Desde bastante cedo, aliás, os caminhos da psicanálise e do feminismo se cruzaram, como mostra com precisão o artigo de Pedro Ambra, que apresenta um panorama imprescindível para entendermos o desenvolvimento histórico ondular da psicanálise e dos feminismos, concluindo com a proposição de um elemento queer na disposição perversa e poliforma das pulsões. Em seguida, Gilson Iannini aborda algumas questões historiográficas, ressaltando como o singular modelo de formação profissional da psicanálise impactou na emancipação de mulheres, realizando bastante precocemente – na prática – alguns ideais feministas que, naquela altura, pareciam longínquos. Conclui propondo que, se há uma teoria do falo em psicanálise, isso não implica uma espécie qualquer de falocentrismo, mas, no máximo, uma espécie de falo-excentrismo. Por sua vez, Ana Lucia Lutterbach enfatiza que o ser falante, homem ou mulher, independentemente do corpo biológico, deve encontrar seu jeito próprio e único de se virar com o sexo, sendo impossível coletivizar o gozo. Há algo do feminino irredutível ao feminismo. O problema do corpo continua em debate no texto de Suely Aires. Desde os corpos paralisados das histéricas do século 19 até hoje, ela discute como os corpos femininos se perfazem em relação à cultura, à linguagem e às normas sociais. Interroga, assim, os enquadramentos que permitem um corpo ser reconhecido como feminino, o que implica discutir a definição de corpo e de feminino, assim como o que pode haver de normatizador nesses conceitos.

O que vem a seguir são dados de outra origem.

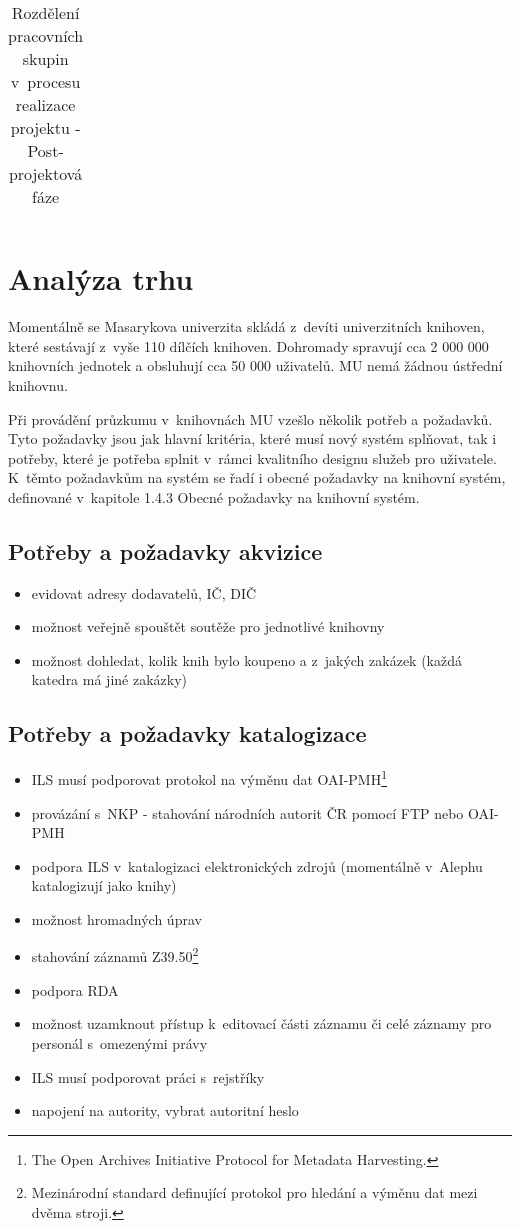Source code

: \documentclass[
	11pt, oneside, printed, draft, 
	table,   %
	lof,     %
	lot     %
]{fithesis3}
\begin{document}
{\begin{table}
\begin{tabular}{| p{3cm} | p{8.3cm} |}
    \end{tabular}
    \caption{Rozdělení pracovních skupin v~procesu realizace projektu - Post-projektová fáze}
\end{table}

\section{Analýza trhu}
Momentálně se Masarykova univerzita skládá z~devíti univerzitních knihoven, které sestávají z~vyše 110 dílčích knihoven. Dohromady spravují cca 2 000 000 knihovních jednotek a obsluhují cca 50 000 uživatelů. MU nemá žádnou ústřední knihovnu.

Při provádění průzkumu v~knihovnách MU vzešlo několik potřeb a požadavků. Tyto požadavky jsou jak hlavní kritéria, které musí nový systém splňovat, tak i potřeby, které je potřeba splnit v~rámci kvalitního designu služeb pro uživatele. K~těmto požadavkům na systém se řadí i obecné požadavky na knihovní systém, definované v~kapitole 1.4.3 Obecné požadavky na knihovní systém. %

\subsection{Potřeby a požadavky akvizice}

\begin{itemize}
\item evidovat adresy dodavatelů, IČ, DIČ
\item možnost veřejně spouštět soutěže pro jednotlivé knihovny
\item možnost dohledat, kolik knih bylo koupeno a z~jakých zakázek (každá katedra má jiné zakázky)
\end{itemize}

\subsection{Potřeby a požadavky katalogizace}

\begin{itemize}
\item ILS musí podporovat protokol na výměnu dat OAI-PMH\footnote{The Open Archives Initiative Protocol for Metadata Harvesting.}
\item provázání s~NKP - stahování národních autorit ČR pomocí FTP nebo OAI-PMH
\item podpora ILS v~katalogizaci elektronických zdrojů (momentálně v~Alephu katalogizují jako knihy)
\item možnost hromadných úprav
\item stahování záznamů Z39.50\footnote{Mezinárodní standard definující protokol pro hledání a výměnu dat mezi dvěma stroji.}
\item podpora RDA
\item možnost uzamknout přístup k~editovací části záznamu či celé záznamy pro personál s~omezenými právy
\item ILS musí podporovat práci s~rejstříky
\item napojení na autority, vybrat autoritní heslo
\end{itemize}

}
\end{document}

Rafael Cossi retoma tensões e debates entre a psicanálise de Lacan e as feministas francesas do século 20, muitas das quais frequentavam seus seminários e exerceram influência nem sempre explicitada ou reconhecida pela história da teoria psicanalítica. Resultado de uma pesquisa de doutorado defendida na USP e ora publicada em livro, seu artigo elucida a proximidade das transformações teóricas de Lacan em relação aos movimentos de mulheres de seu tempo. Por fim, o artigo de Carla Rodrigues toma como caminho alguns sintagmas e significantes que produziram ruídos entre o dizer psicanalítico e o escutado pelas feministas, onde ainda ecoam desentendimentos. Tomando como ponto de partida que as duas teorias – psicanalítica e feministas – estão engajadas em práticas, seu artigo percorre significantes e sintagmas que já produziram ruídos a fim de atualizar as possibilidades transgressoras que ambas as abordagens podem compartilhar.